Militants put squeeze on Musharraf

M Ilyas Khan
BBC News, Karachi
Wednesday, 7 February 2007

Islamic militants have struck in Pakistan's capital, Islamabad, for the second time in a fortnight, bringing a feeling of dj vu.

In December 2003, two attacks in as many weeks on the country's president and army chief, Gen Pervez Musharraf, shook Islamabad and the world.

But analysts believe recent attacks foreshadow worse times ahead than did the previous ones.

Three years ago, the militants were still struggling to consolidate their position and needed a high-profile target to establish their credentials.

Those attacks propelled Gen Musharraf into a position of strength, with Western powers lining up behind him to prevent the anarchic Islamist forces from capturing Pakistan's nuclear arsenal.

This goodwill enabled Gen Musharraf to authorise a series of peace deals with the militants in 2004-05, thereby creating room for Islamabad to win back its estranged former allies in Afghanistan and the border region.

'New breed' of militant

The present attacks come at a time when Gen Musharraf is under increasing Western pressure to eliminate militant sanctuaries that have come to exist as a result of those deals.

A frequently-asked question in Pakistan is; is the peace deal with the militants still on?

While both Pakistani officials and the militant leaders insist that they want the deal to work, the situation on the ground tells a different story.

Since 22 January, militants have hit eight targets in northern Pakistan, killing at least 24 people.

Among the attackers are five suicide bombers, and their victims include five military personnel and nine personnel from other security units including the police.

Police investigators say the attacks were launched by a "new breed" of militant linked to Baitullah Mehsud, a Taleban commander from South Waziristan and a signatory of one of the peace deals.

Mr Mehsud vowed revenge following a Pakistani air strike that killed eight people in South Waziristan's Zamzola area on 16 January.

He called it a breach of the peace deal and said its future now depended on the actions of the Pakistan army.

'Safe havens'

Analysts believe the attacks are a warning that if Pakistan scuttles the peace deal, it will have to suffer the consequences.

But can Pakistan withstand Western pressure and hold peace in the tribal region?

Although President Musharraf has been defending the peace deals as a means of isolating al-Qaeda and Taleban militants, he has also shown occasional signs of cracking under Western pressure.

During his visit to the US late last year, he said that while the Pakistani intelligence agency ISI was not helping Taleban, some former ISI officials may have done so.

More recently, he has further conceded that he knew of some incidents at some Pakistani border posts where a "blind eye was being turned" to Taleban movements.

Apparently, Gen Musharraf is trying to come clean with the Western powers on the issue at a time when the US administration is upping the ante.

Pakistani officials were ruffled when John Negroponte, the director of US national intelligence, told a Senate intelligence committee on 12 January that al-Qaeda was re-establishing its global network from safe havens in Pakistan.

Further pressure came in the shape of a new US Congress bill linking military assistance for Pakistan to its commitment to fighting terrorism.

There may be some bargaining positions involved, but the bottom line seems to be a hammer-and-anvil operation involving Nato and Pakistani troops to crush tribal militants.

Pressure

This will entail grave political risks for Gen Musharraf and his regime.

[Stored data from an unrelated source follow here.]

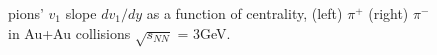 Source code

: \begin{figure}[h]
\centering
{}
\caption{\label{pion_dv1dy_cent} pions' $v_{1}$ slope $dv_{1}/dy$ as a function of centrality, (left) $\pi^{+}$ (right) $\pi^{-}$ in Au+Au collisions $\sqrt{s_{NN}}$ = 3GeV.}
\end{figure}

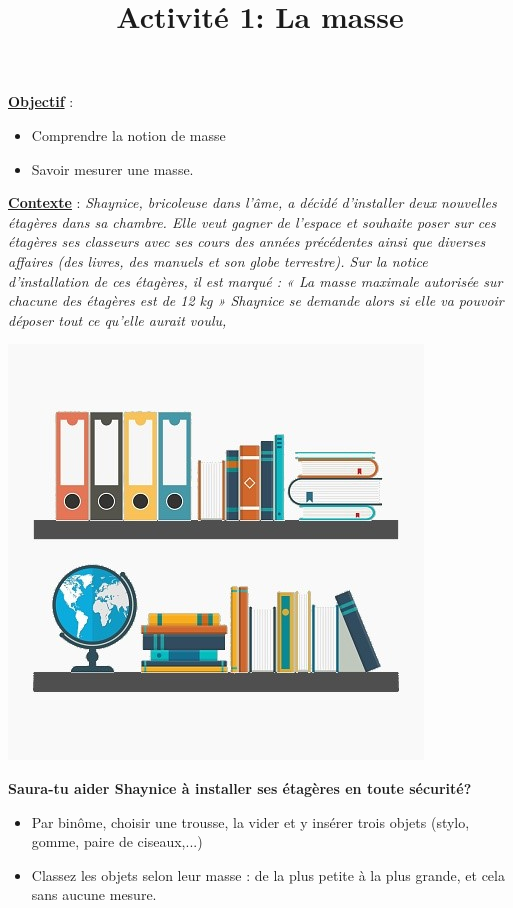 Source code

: \documentclass[10pt]{article}
\newcommand{\titreActivite}{Activité 1: La masse} %
\newcommand{\objectif}{ 	
	
	\begin{itemize}
		\item Comprendre la notion de masse
		\item Savoir mesurer une masse.
	\end{itemize}
} %
\newcommand{\contexte}{
	Shaynice, bricoleuse dans l’âme, a décidé d’installer deux nouvelles étagères
	dans sa chambre. Elle veut gagner de l’espace et souhaite poser sur ces
	étagères ses classeurs avec ses cours des années précédentes ainsi que
	diverses affaires (des livres, des manuels et son globe terrestre).
	Sur la notice d’installation de ces étagères, il est marqué :
	« La masse maximale autorisée sur chacune des étagères est de 12 kg »
	Shaynice se demande alors si elle va pouvoir déposer tout ce qu’elle aurait voulu, 
}
\newcommand{\resumeContexte}{
	Saura-tu aider Shaynice à installer ses étagères en toute sécurité?
	}
\begin{document}
\date{}
\title{\titreActivite}
\maketitle %


\underline{\textbf{Objectif}} :  \vspace{2pt}
\objectif

\vspace{4pt}

\underline{\textbf{Contexte}} :  \textit{\contexte}

\begin{center}
	\includegraphics[width=0.55\columnwidth]{assets/img-005.png} %
\end{center}

\textbf{\resumeContexte}
\vspace{-12pt}



\begin{question}
	\begin{itemize}
		\item Par binôme, choisir une trousse, la vider et y insérer trois objets (stylo, gomme, paire de ciseaux,...)
		\item Classez les objets selon leur masse : de la plus petite à la plus grande, et cela
		sans aucune mesure.
	\end{itemize}
\end{question}
\end{document}
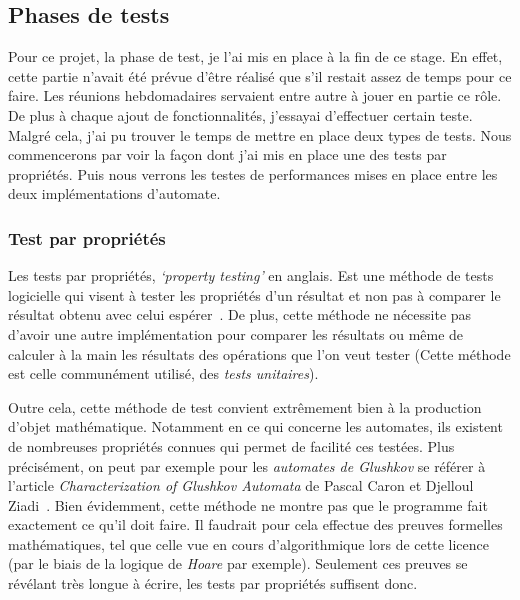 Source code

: \subsection{Phases de tests}

Pour ce projet, la phase de test, je l'ai mis en place à la fin de ce stage. En
effet, cette partie n'avait été prévue d'être réalisé que s'il restait assez de
temps pour ce faire. Les réunions hebdomadaires servaient entre autre à jouer en
partie ce rôle. De plus à chaque ajout de fonctionnalités, j'essayai d'effectuer
certain teste. Malgré cela, j'ai pu trouver le temps de mettre en place deux
types de tests. Nous commencerons par voir la façon dont j'ai mis en place une
des tests par propriétés. Puis nous verrons les testes de performances mises en
place entre les deux implémentations d'automate.

\subsubsection{Test par propriétés}

Les tests par propriétés, \textit{`property testing'} en anglais. Est une
méthode de tests logicielle qui visent à tester les propriétés d'un résultat et
non pas à comparer le résultat obtenu avec celui espérer~\cite{propertyTesting}.
De plus, cette méthode ne nécessite pas d'avoir une autre implémentation pour
comparer les résultats ou même de calculer à la main les résultats des
opérations que l'on veut tester (Cette méthode est celle communément utilisé,
des \textit{tests unitaires}).

\vphantom{}

Outre cela, cette méthode de test convient extrêmement bien à la production
d'objet mathématique. Notamment en ce qui concerne les automates, ils existent
de nombreuses propriétés connues qui permet de facilité ces testées. Plus
précisément, on peut par exemple pour les \textit{automates de Glushkov} se
référer à l'article \textit{Characterization of Glushkov Automata} de Pascal
Caron et Djelloul Ziadi~\cite{CaronZiadi2001}. Bien évidemment, cette méthode ne
montre pas que le programme fait exactement ce qu'il doit faire. Il faudrait
pour cela effectue des preuves formelles mathématiques, tel que celle vue en
cours d'algorithmique lors de cette licence (par le biais de la logique de
\textit{Hoare} par exemple). Seulement ces preuves se révélant très longue à
écrire, les tests par propriétés suffisent donc.

\vphantom{}

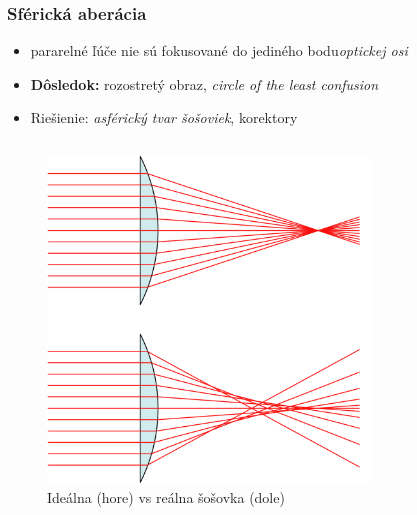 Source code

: \documentclass[10pt,xcolor=pdflatex]{beamer}
\begin{document}
\begin{frame}\frametitle{Sférická aberácia}
    \begin{itemize}
        \item pararelné ľúče nie sú fokusované do jediného bodu\textit{optickej osi}
        \item \textbf{Dôsledok:} rozostretý obraz, \textit{circle of the least confusion}
        \item Riešienie: \textit{asférický tvar šošoviek}, korektory
    \end{itemize}

    \begin{columns}
    \begin{figure}
        \includegraphics[scale=0.1]{img/sphericalAberrationWikipedia.png}
        \caption{Ideálna (hore) vs reálna šošovka (dole)}
    \end{figure}
    \begin{figure}

\end{figure}
\end{columns}
\end{frame}
\end{document}
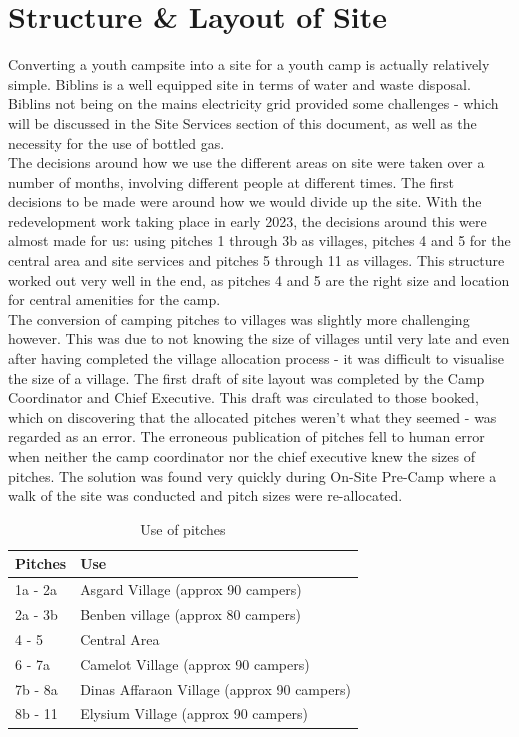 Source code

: \chapter{Structure \& Layout of Site}
Converting a youth campsite into a site for a youth camp is actually relatively simple. Biblins is a well equipped site in terms of water and waste disposal. Biblins not being on the mains electricity grid provided some challenges - which will be discussed in the Site Services section of this document, as well as the necessity for the use of bottled gas.\\

The decisions around how we use the different areas on site were taken over a number of months, involving different people at different times. The first decisions to be made were around how we would divide up the site. With the redevelopment work taking place in early 2023, the decisions around this were almost made for us: using pitches 1 through 3b as villages, pitches 4 and 5 for the central area and site services and pitches 5 through 11 as villages. This structure worked out very well in the end, as pitches 4 and 5 are the right size and location for central amenities for the camp.\\

The conversion of camping pitches to villages was slightly more challenging however. This was due to not knowing the size of villages until very late and even after having completed the village allocation process - it was difficult to visualise the size of a village. The first draft of site layout was completed by the Camp Coordinator and Chief Executive. This draft was circulated to those booked, which on discovering that the allocated pitches weren't what they seemed - was regarded as an error. The erroneous publication of pitches fell to human error when neither the camp coordinator nor the chief executive knew the sizes of pitches. The solution was found very quickly during On-Site Pre-Camp where a walk of the site was conducted and pitch sizes were re-allocated.

\begin{table}[ht]
    \centering
    {\RaggedRight
    \begin{tabular}{p{} p{}}
    \textbf{Pitches} & \textbf{Use}\\
    \hline
    \hline
    1a - 2a & Asgard Village (approx 90 campers) \\
    \hline
    2a - 3b & Benben village (approx 80 campers) \\
    \hline
    4 - 5 & Central Area \\
    \hline
    6 - 7a & Camelot Village (approx 90 campers) \\
    \hline
    7b - 8a & Dinas Affaraon Village (approx 90 campers) \\
    \hline
    8b - 11 & Elysium Village (approx 90 campers)\\
    \hline
    \end{tabular}
    } %
    \caption{Use of pitches}
\end{table}


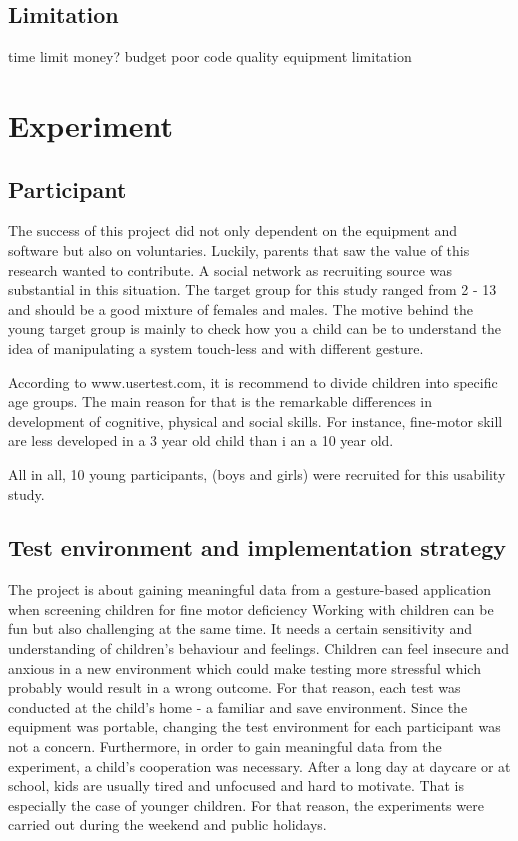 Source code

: \subsection{Limitation}
time limit
money? budget
poor code quality
equipment limitation

\section{Experiment }
\label{sec:experiment}


\subsection{Participant}
\label{sec:participant}

The success of this project did not only dependent on the equipment and software but also on voluntaries. Luckily,  parents that saw the value of this research wanted to contribute. A social network as recruiting source was substantial in this situation. The target group for this study ranged from 2 - 13 and should be a good mixture of females and males.
The motive behind the young target group is mainly to check how you a child can be to understand the idea of manipulating a system touch-less and with different gesture. 

According to www.usertest.com, it is recommend to divide children into specific age groups. The main reason for that is the remarkable differences in development of cognitive, physical and social skills. For instance, fine-motor skill are less developed in a 3 year old child than i an a 10 year old.

All in all, 10 young participants, (boys and girls) were recruited for this usability study.


\subsection{Test environment and implementation strategy}
\label{sec:environmnent}

The project is about gaining meaningful data from a gesture-based application when screening children for fine motor deficiency
Working with children can be fun but also challenging at the same time. It needs a certain sensitivity and understanding of children's behaviour and feelings. Children can feel insecure  and anxious in a new environment which could make testing more stressful which probably would result in a wrong outcome. For that reason, each test was conducted at the child's home - a familiar and save environment. Since the equipment was portable, changing the test environment for each participant was not a concern.
Furthermore, in order to gain meaningful data from the experiment, a child's cooperation was necessary.  After a long day at daycare or at school, kids are usually tired and unfocused and hard to motivate. That is especially the case of younger children. For that reason, the experiments were carried out during the weekend and public holidays.  

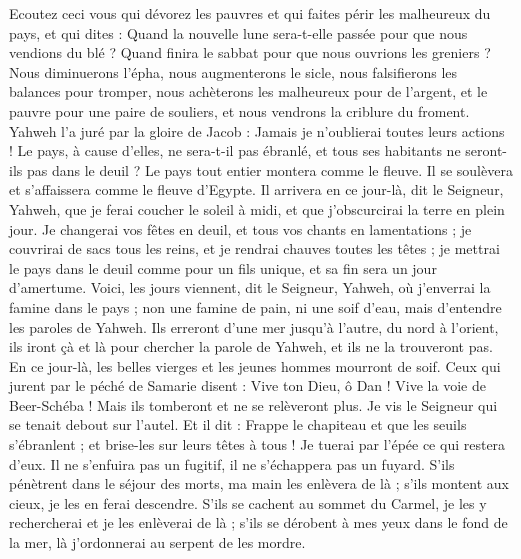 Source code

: \begin{multicols}{2}
Ecoutez ceci vous qui dévorez les pauvres et qui faites périr les malheureux du pays,
et qui dites : Quand la nouvelle lune sera-t-elle passée pour que nous vendions du blé ? Quand finira le sabbat pour que nous ouvrions les greniers ? Nous diminuerons l’épha, nous augmenterons le sicle, nous falsifierons les balances pour tromper,
nous achèterons les malheureux pour de l’argent, et le pauvre pour une paire de souliers, et nous vendrons la criblure du froment.
Yahweh l’a juré par la gloire de Jacob : Jamais je n’oublierai toutes leurs actions !
Le pays, à cause d’elles, ne sera-t-il pas ébranlé, et tous ses habitants ne seront-ils pas dans le deuil ? Le pays tout entier montera comme le fleuve. Il se soulèvera et s’affaissera comme le fleuve d'Egypte.
Il arrivera en ce jour-là, dit le Seigneur, Yahweh, que je ferai coucher le soleil à midi, et que j’obscurcirai la terre en plein jour.
Je changerai vos fêtes en deuil, et tous vos chants en lamentations ; je couvrirai de sacs tous les reins, et je rendrai chauves toutes les têtes ; je mettrai le pays dans le deuil comme pour un fils unique, et sa fin sera un jour d’amertume.
Voici, les jours viennent, dit le Seigneur, Yahweh, où j'enverrai la famine dans le pays ; non une famine de pain, ni une soif d'eau, mais d’entendre les paroles de Yahweh.
Ils erreront d’une mer jusqu'à l'autre, du nord à l'orient, ils iront çà et là pour chercher la parole de Yahweh, et ils ne la trouveront pas.
En ce jour-là, les belles vierges et les jeunes hommes mourront de soif.
Ceux qui jurent par le péché de Samarie disent : Vive ton Dieu, ô Dan ! Vive la voie de Beer-Schéba ! Mais ils tomberont et ne se relèveront plus.
\VerseOne{}Je vis le Seigneur qui se tenait debout sur l'autel. Et il dit : Frappe le chapiteau et que les seuils s’ébranlent ; et brise-les sur leurs têtes à tous ! Je tuerai par l'épée ce qui restera d'eux. Il ne s’enfuira pas un fugitif, il ne s’échappera pas un fuyard.
S’ils pénètrent dans le séjour des morts, ma main les enlèvera de là ; s’ils montent aux cieux, je les en ferai descendre.
S’ils se cachent au sommet du Carmel, je les y rechercherai et je les enlèverai de là ; s’ils se dérobent à mes yeux dans le fond de la mer, là j’ordonnerai au serpent de les mordre.

\end{multicols}
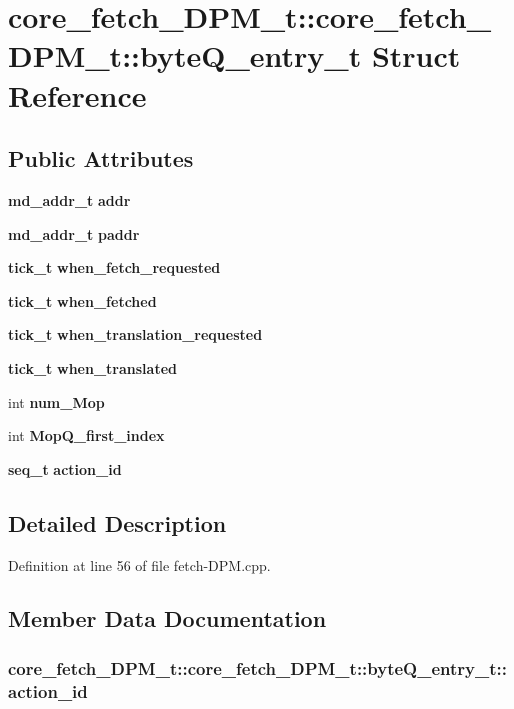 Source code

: \section{core\_\-fetch\_\-DPM\_\-t::core\_\-fetch\_\-DPM\_\-t::byteQ\_\-entry\_\-t Struct Reference}
\label{structcore__fetch__DPM__t_1_1byteQ__entry__t}
\subsection*{Public Attributes}
\begin{CompactItemize}
\item 
{\bf md\_\-addr\_\-t} {\bf addr}
\item 
{\bf md\_\-addr\_\-t} {\bf paddr}
\item 
{\bf tick\_\-t} {\bf when\_\-fetch\_\-requested}
\item 
{\bf tick\_\-t} {\bf when\_\-fetched}
\item 
{\bf tick\_\-t} {\bf when\_\-translation\_\-requested}
\item 
{\bf tick\_\-t} {\bf when\_\-translated}
\item 
int {\bf num\_\-Mop}
\item 
int {\bf MopQ\_\-first\_\-index}
\item 
{\bf seq\_\-t} {\bf action\_\-id}
\end{CompactItemize}


\subsection{Detailed Description}


Definition at line 56 of file fetch-DPM.cpp.

\subsection{Member Data Documentation}
\subsubsection[{action\_\-id}]{ core\_\-fetch\_\-DPM\_\-t::core\_\-fetch\_\-DPM\_\-t::byteQ\_\-entry\_\-t::action\_\-id}\label{structcore__fetch__DPM__t_1_1byteQ__entry__t_c555380c3a53e4f078ea7e80c539d128}




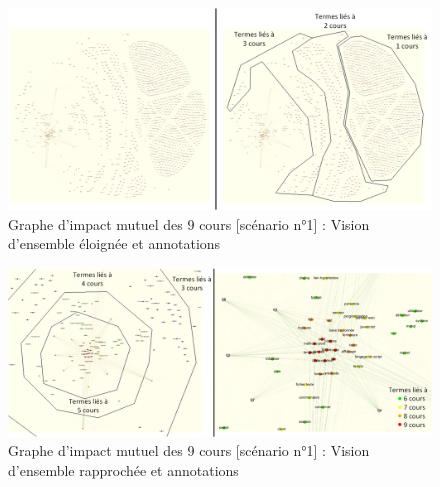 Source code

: \begin{figure}[htb!]
\centering
\centerline{  %
\includegraphics[scale=0.75]{4-Experiences/images/cas-1/Graphe-Directe-Explications.png}
}
\caption{Graphe d'impact mutuel des 9 cours [scénario n°1] : Vision d'ensemble éloignée et annotations}
\label{figure:4-cas-1-PII-GrapheDezoom-1}
\end{figure}


\begin{figure}[htb!]
\centering
\centerline{  %
\includegraphics[scale=0.75]{4-Experiences/images/cas-1/Graphe-Directe-ExplicationsCore.png}
}
\caption{Graphe d'impact mutuel des 9 cours [scénario n°1] : Vision d'ensemble rapprochée et annotations}
\label{figure:4-cas-1-PII-GrapheDezoom-2}
\end{figure}



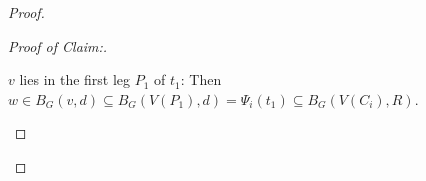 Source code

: \documentclass{patmorin}
\newenvironment{clmproof}{\begin{proof}[Proof of Claim:]\renewcommand{\qedsymbol}{\rule{1ex}{1ex}}}{\end{proof}}
\begin{document}
\begin{proof}
\begin{clmproof}
\begin{compactitem}
      \item $v$ lies in the first leg $P_1$ of $t_1$: Then $w\in B_G(v,d)\subseteq B_G(V(P_1),d)=\Psi_i(t_1)\subseteq B_G(V(C_i),R)$. \qedhere

\end{compactitem}
\end{clmproof}
\end{proof}
\end{document}
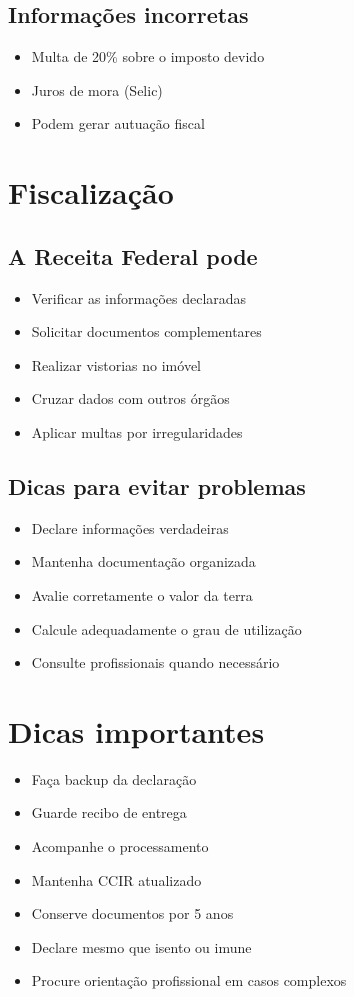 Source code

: \documentclass[12pt,a4paper]{article}
\begin{document}
\subsection{Informações incorretas}
\begin{itemize}
    \item Multa de 20\% sobre o imposto devido
    \item Juros de mora (Selic)
    \item Podem gerar autuação fiscal
\end{itemize}

\section{Fiscalização}

\subsection{A Receita Federal pode}
\begin{itemize}
    \item Verificar as informações declaradas
    \item Solicitar documentos complementares
    \item Realizar vistorias no imóvel
    \item Cruzar dados com outros órgãos
    \item Aplicar multas por irregularidades
\end{itemize}

\subsection{Dicas para evitar problemas}
\begin{itemize}
    \item Declare informações verdadeiras
    \item Mantenha documentação organizada
    \item Avalie corretamente o valor da terra
    \item Calcule adequadamente o grau de utilização
    \item Consulte profissionais quando necessário
\end{itemize}

\section{Dicas importantes}

\begin{itemize}
    \item Faça backup da declaração
    \item Guarde recibo de entrega
    \item Acompanhe o processamento
    \item Mantenha CCIR atualizado
    \item Conserve documentos por 5 anos
    \item Declare mesmo que isento ou imune
    \item Procure orientação profissional em casos complexos
\end{itemize}
\end{document}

A similar operation in June 2004 led to upwards of 300 military casualties and made the army permanently unpopular in the region.

But skirting commitments on the "war on terror" may create its own set of problems.

Western officials believe that in economic terms, various aid and arms agreements between the US and Pakistan are crucial for the survival of the regime.

A harsh Congress law requiring annual waivers by the US president would therefore put a squeeze on the Pakistan military's supply line.

This could lead to political problems for Gen Musharraf, who observers say is surrounded by a group of political turncoats that are likely to melt away at the first sign of trouble.

And as the spring approaches, there is a sense of urgency in the air.

The Americans have already shown their resolve to carry the war into Pakistani territory by bombing suspected militant hideouts in the border regions.

To prevent that, Pakistan is likely to try harder to meet the demands of Nato troops.

Pakistan's willingness to accept responsibility for the strikes in Bajaur last November and in South Waziristan's Zamzola area on 16 January may be an indicator of which way the air is going to blow in the coming weeks and months.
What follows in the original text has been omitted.